Elle ne fait pas non plus valoir un intérêt suffisant pour agir contre le refus ministériel de faire droit à la demande de protection internationale concernant son époux. En effet, c’est non seulement à tort qu’elle entend faire valoir une prétendue automaticité de reconnaissance du statut de réfugié à son mari du fait qu’elle s’est elle-même vu reconnaître ledit statut, mais cette considération reste de toute façon insuffisante pour lui conférer un intérêt personnel et direct pour agir contre le volet de la décision qui ne la concerne pas individuellement.

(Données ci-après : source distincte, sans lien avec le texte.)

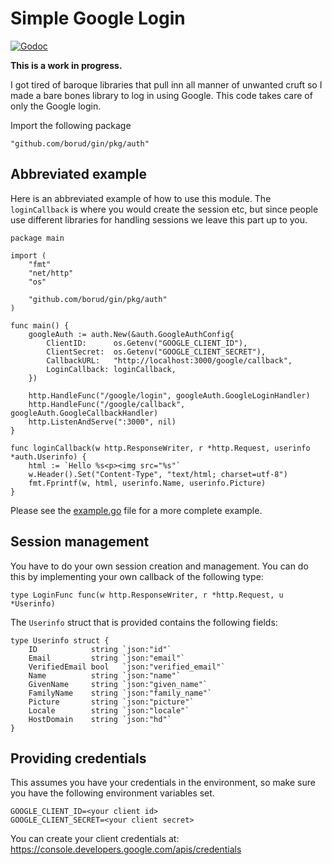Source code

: # Simple Google Login

[![Godoc](http://img.shields.io/badge/godoc-reference-blue.svg?style=flat)](https://godoc.org/github.com/borud/gin/pkg/auth)

**This is a work in progress.**

I got tired of baroque libraries that pull inn all manner of unwanted
cruft so I made a bare bones library to log in using Google. This code
takes care of only the Google login.  

Import the following package

    "github.com/borud/gin/pkg/auth"

## Abbreviated example

Here is an abbreviated example of how to use this module.  The
`loginCallback` is where you would create the session etc, but since
people use different libraries for handling sessions we leave this
part up to you.

    package main
    
    import (
    	"fmt"
    	"net/http"
    	"os"
    
    	"github.com/borud/gin/pkg/auth"
    )
    
    func main() {
    	googleAuth := auth.New(&auth.GoogleAuthConfig{
    		ClientID:      os.Getenv("GOOGLE_CLIENT_ID"),
    		ClientSecret:  os.Getenv("GOOGLE_CLIENT_SECRET"),
    		CallbackURL:   "http://localhost:3000/google/callback",
    		LoginCallback: loginCallback,
    	})
    
    	http.HandleFunc("/google/login", googleAuth.GoogleLoginHandler)
    	http.HandleFunc("/google/callback", googleAuth.GoogleCallbackHandler)
    	http.ListenAndServe(":3000", nil)
    }
    
    func loginCallback(w http.ResponseWriter, r *http.Request, userinfo *auth.Userinfo) {
    	html := `Hello %s<p><img src="%s"`
    	w.Header().Set("Content-Type", "text/html; charset=utf-8")
    	fmt.Fprintf(w, html, userinfo.Name, userinfo.Picture)
    }
        

Please see the [example.go](example.go) file for a more complete example.


## Session management

You have to do your own session creation and management.  You can do
this by implementing your own callback of the following type:

    type LoginFunc func(w http.ResponseWriter, r *http.Request, u *Userinfo)
	
The `Userinfo` struct that is provided contains the following fields:

    type Userinfo struct {
    	ID            string `json:"id"`
    	Email         string `json:"email"`
    	VerifiedEmail bool   `json:"verified_email"`
    	Name          string `json:"name"`
    	GivenName     string `json:"given_name"`
    	FamilyName    string `json:"family_name"`
    	Picture       string `json:"picture"`
    	Locale        string `json:"locale"`
    	HostDomain    string `json:"hd"`
    }


## Providing credentials
This assumes you have your credentials in the environment, so make
sure you have the following environment variables set.

    GOOGLE_CLIENT_ID=<your client id>
	GOOGLE_CLIENT_SECRET=<your client secret>

You can create your client credentials at:
https://console.developers.google.com/apis/credentials

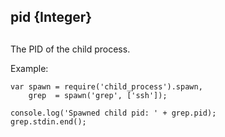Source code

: ## pid {Integer} 

## 

The PID of the child process.

Example:

    var spawn = require('child_process').spawn,
        grep  = spawn('grep', ['ssh']);
    
    console.log('Spawned child pid: ' + grep.pid);
    grep.stdin.end();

De même, ni l’unité familiale, ni une prétendue violation de l’article 8 de la Convention de sauvegarde des droits de l’Homme et des libertés fondamentales, encore avancées par elle, ne sont de nature à lui conférer pareil intérêt à agir, dès lors que l’examen de chaque demande de protection internationale et l’appréciation du bien-fondé des motifs invoqués à sa base, spécialement lorsque les faits et motifs de persécutions diffèrent sensiblement, est à faire individuellement et de manière séparée.

Concernant le bien-fondé de la décision ministérielle portant rejet de la demande de protection internationale de Monsieur (R), avec ordre de quitter le territoire conséquent, les appelants rappellent que Monsieur (R) serait de nationalité afghane, de confession musulmane chiite et d’ethnie hazara et ils expliquent maintenir les faits exposés par lui lors de son audition.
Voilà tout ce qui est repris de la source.